Offering Condolences — Doing and Saying the Right Things

Casket at Graveside

One of the reasons why people are so uncomfortable at a wake or funeral is because they’re not sure about what to do or say. Fear of making a mistake often caused people to avoid the situation altogether.



Here is some advice that can help you support a grieving friend or family member.

When hearing the news…

  • Be a good listener. Let friends and family talk about their loved one and their death. If they don’t want to talk about it, don’t pressure them. Focus on the survivor’s needs.
  • Refer to the deceased by name.
  • Encourage the family to plan a wake, funeral and burial (even if cremated), if you are in an appropriate position to do so.
  • Send flowers with a note (see suggestions for notes below) or offer a donation to a charity or an appropriate research organization.
  • Acknowledge the deceased’s life.
  • Ask to help make arrangements.

During the services…

  • Include children of all ages in the activities.
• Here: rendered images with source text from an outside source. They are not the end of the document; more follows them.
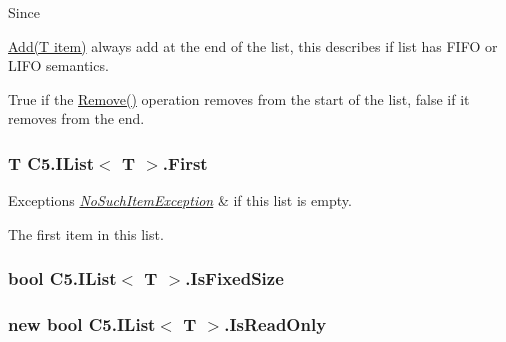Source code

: Since 

{\ttfamily \hyperlink{interface_c5_1_1_i_list_a800000d7344d000c1b8c67acda464a3d}{Add(\+T item)}} always add at the end of the list, this describes if list has F\+I\+F\+O or L\+I\+F\+O semantics. 

True if the {\ttfamily \hyperlink{interface_c5_1_1_i_list_ae0d9be125f478fed048c4c08159ae399}{Remove()}} operation removes from the start of the list, false if it removes from the end.\hypertarget{interface_c5_1_1_i_list_a4bf9eeadd149cdffd72702f4ab1db0ba}{}
\subsubsection[{First}]{\setlength{\rightskip}{0pt plus 5cm}T {\bf C5.\+I\+List}$<$ T $>$.First\hspace{0.3cm}{\ttfamily [get]}}\label{interface_c5_1_1_i_list_a4bf9eeadd149cdffd72702f4ab1db0ba}





\begin{DoxyExceptions}{Exceptions}
{\em \hyperlink{class_c5_1_1_no_such_item_exception}{No\+Such\+Item\+Exception}} & if this list is empty.\\
\hline
\end{DoxyExceptions}


The first item in this list.\hypertarget{interface_c5_1_1_i_list_a265a2e21d24096940bc8c51ff7255a9b}{}
\subsubsection[{Is\+Fixed\+Size}]{\setlength{\rightskip}{0pt plus 5cm}bool {\bf C5.\+I\+List}$<$ T $>$.Is\+Fixed\+Size\hspace{0.3cm}{\ttfamily [get]}}\label{interface_c5_1_1_i_list_a265a2e21d24096940bc8c51ff7255a9b}




\hypertarget{interface_c5_1_1_i_list_a413032c05b1f8f4f060afb4ab3f3b579}{}
\subsubsection[{Is\+Read\+Only}]{\setlength{\rightskip}{0pt plus 5cm}new bool {\bf C5.\+I\+List}$<$ T $>$.Is\+Read\+Only\hspace{0.3cm}{\ttfamily [get]}}\label{interface_c5_1_1_i_list_a413032c05b1f8f4f060afb4ab3f3b579}




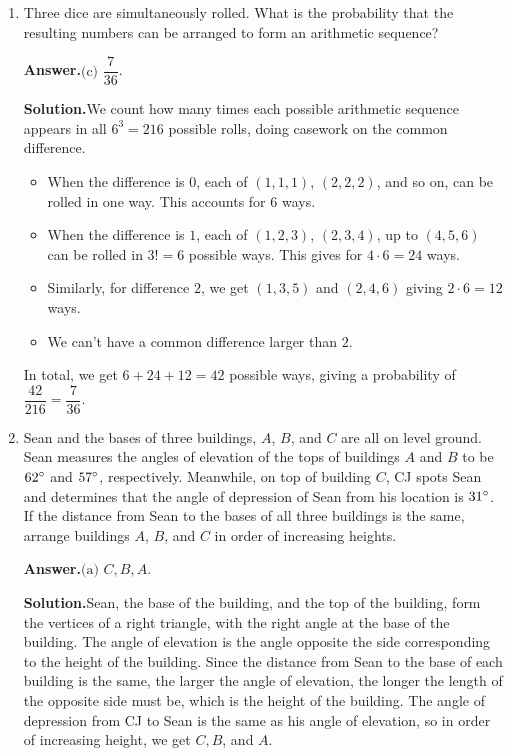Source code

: \documentclass[11pt,paper=letter]{scrartcl}
\newcommand{\ans}{{\sffamily \bfseries Answer.}\;}
\newcommand{\sol}{{\sffamily \bfseries Solution.}\;}
\begin{document}
\begin{enumerate}[align=left,leftmargin=*]
\item Three dice are simultaneously rolled. What is the probability that the resulting numbers can be arranged to form an arithmetic sequence?


\ans $\boxed{\text{(c) }\dfrac{7}{36}}$.

\sol We count how many times each possible arithmetic sequence appears in all $6^3 = 216$ possible rolls, doing casework on the common difference.
\begin{itemize}[itemsep=-0.7ex]
  \item When the difference is $0$, each of $(1, 1, 1)$, $(2, 2, 2)$, and so on, can be rolled in one way. This accounts for $6$ ways.
  \item When the difference is $1$, each of $(1, 2, 3)$, $(2, 3, 4)$, up to $(4, 5, 6)$ can be rolled in $3! = 6$ possible ways. This gives for $4 \cdot 6 = 24$ ways.
  \item Similarly, for difference $2$, we get $(1, 3, 5)$ and $(2, 4, 6)$ giving $2 \cdot 6 = 12$ ways.
  \item We can't have a common difference larger than $2$.
\end{itemize}
In total, we get $6 + 24 + 12 = 42$ possible ways, giving a probability of $\dfrac{42}{216} = \dfrac{7}{36}$.

\item Sean and the bases of three buildings, $A$, $B$, and $C$ are all on level ground. Sean measures the angles of elevation of the tops of buildings $A$ and $B$ to be $62^\circ$ and $57^\circ$, respectively. Meanwhile, on top of building $C$, CJ spots Sean and determines that the angle of depression of Sean from his location is $31^\circ$. If the distance from Sean to the bases of all three buildings is the same, arrange buildings $A$, $B$, and $C$ in order of increasing heights.


\ans $\boxed{\text{(a) }C, B, A}$.

\sol Sean, the base of the building, and the top of the building, form the vertices of a right triangle, with the right angle at the base of the building. The angle of elevation is the angle opposite the side corresponding to the height of the building. Since the distance from Sean to the base of each building is the same, the larger the angle of elevation, the longer the length of the opposite side must be, which is the height of the building. The angle of depression from CJ to Sean is the same as his angle of elevation, so in order of increasing height, we get $C, B$, and $A$.


\end{enumerate}
\end{document}
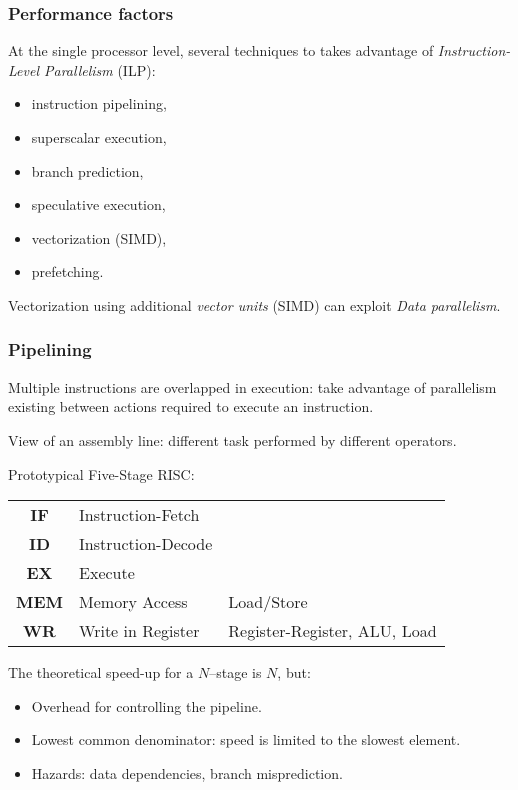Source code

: \begin{frame}[fragile]
  \frametitle{Performance factors}

At the single processor level, several techniques to takes advantage of \textit{Instruction-Level Parallelism} (ILP):
\begin{itemize}
\item instruction pipelining,
\item superscalar execution,
\item branch prediction,
\item speculative execution,
\item vectorization (SIMD),
\item prefetching.
\end{itemize}

\medskip
Vectorization using additional \textit{vector units} (SIMD) can exploit \textit{Data parallelism}.

\end{frame}


\begin{frame}[fragile]
  \frametitle{Pipelining}

Multiple instructions are overlapped in execution: take advantage of parallelism existing between actions required to execute an instruction.

\medskip
View of an assembly line: different task performed by different operators.

\medskip
Prototypical Five-Stage RISC:
\begin{tabular}{c|l|l|}
\textbf{IF}  & Instruction-Fetch  & \\
\textbf{ID}  & Instruction-Decode & \\
\textbf{EX}  & Execute            & \\
\textbf{MEM} & Memory Access      & Load/Store \\
\textbf{WR}  & Write in Register  & Register-Register, ALU, Load\\
\end{tabular}

The theoretical speed-up for a $N$--stage is $N$, but:
\begin{itemize}
\item Overhead for controlling the pipeline.
\item Lowest common denominator: speed is limited to the slowest element.
\item Hazards: data dependencies, branch misprediction.
\end{itemize}

\end{frame}

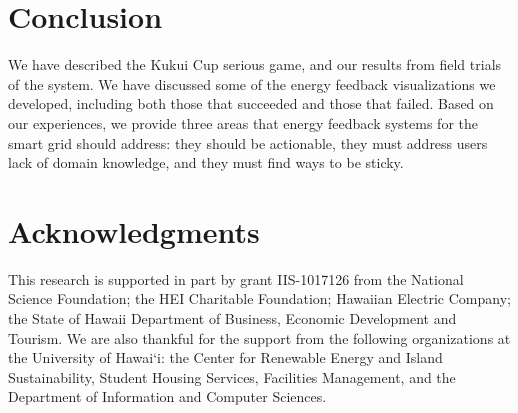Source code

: \documentclass[10pt, conference, compsocconf]{IEEEtran}
\begin{document}
\section{Conclusion}

We have described the Kukui Cup serious game, and our results from field trials of the system. We have discussed some of the energy feedback visualizations we developed, including both those that succeeded and those that failed. Based on our experiences, we provide three areas that energy feedback systems for the smart grid should address: they should be actionable, they must address users lack of domain knowledge, and they must find ways to be sticky.


\section*{Acknowledgments}

This research is supported in part by grant IIS-1017126 from the National Science Foundation; the HEI Charitable Foundation; Hawaiian Electric Company; the State of Hawaii Department of Business, Economic Development and Tourism. We are also thankful for the support from the following organizations at the University of Hawai`i: the Center for Renewable Energy and Island Sustainability, Student Housing Services, Facilities Management, and the Department of Information and Computer Sciences.


%
%
\end{document}
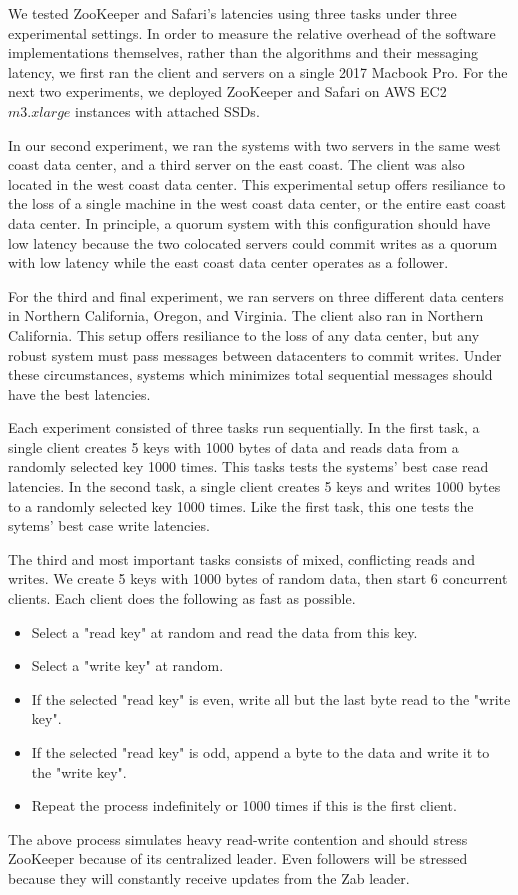 We tested ZooKeeper and Safari's latencies using three tasks under three experimental settings. In
order to measure the relative overhead of the software implementations themselves, rather than the
algorithms and their messaging latency, we first ran the client and servers on a single 2017 Macbook
Pro. For the next two experiments, we deployed ZooKeeper and Safari on AWS EC2 $m3.xlarge$ instances
with attached SSDs.

In our second experiment, we ran the systems with two servers in the same west coast data center,
and a third server on the east coast. The client was also located in the west coast data center.
This experimental setup offers resiliance to the loss of a single machine in the west coast data
center, or the entire east coast data center. In principle, a quorum system with this configuration
should have low latency because the two colocated servers could commit writes as a quorum with low
latency while the east coast data center operates as a follower.

For the third and final experiment, we ran servers on three different data centers in Northern
California, Oregon, and Virginia. The client also ran in Northern California. This setup offers
resiliance to the loss of any data center, but any robust system must pass messages between
datacenters to commit writes. Under these circumstances, systems which minimizes total sequential
messages should have the best latencies.

Each experiment consisted of three tasks run sequentially. In the first task, a single client
creates 5 keys with 1000 bytes of data and reads data from a randomly selected key 1000 times. This
tasks tests the systems' best case read latencies. In the second task, a single client creates 5
keys and writes 1000 bytes to a randomly selected key 1000 times. Like the first task, this one
tests the sytems' best case write latencies.

The third and most important tasks consists of mixed, conflicting reads and writes.  We create 5
keys with 1000 bytes of random data, then start 6 concurrent clients. Each client does the following
as fast as possible.
\begin{itemize}
  \item Select a "read key" at random and read the data from this key.
  \item Select a "write key" at random.
  \item If the selected "read key" is even, write all but the last byte read to the "write key".
  \item If the selected "read key" is odd, append a byte to the data and write it to the "write key".
  \item Repeat the process indefinitely or 1000 times if this is the first client.
\end{itemize}

The above process simulates heavy read-write contention and should stress ZooKeeper because of its
centralized leader. Even followers will be stressed because they will constantly receive updates
from the Zab leader.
Let them ask questions. Answer honestly.
  • For many people, wearing black has been a symbol of grieving and sympathy. Although people are less sensitive about dress today, one still shows respect for the family to attend a funeral dressed in subdued colors and clothing that is less casual.
  • Don’t feel guilty about saying or doing something that causes a loved one to cry or crying yourself. Crying is healthy.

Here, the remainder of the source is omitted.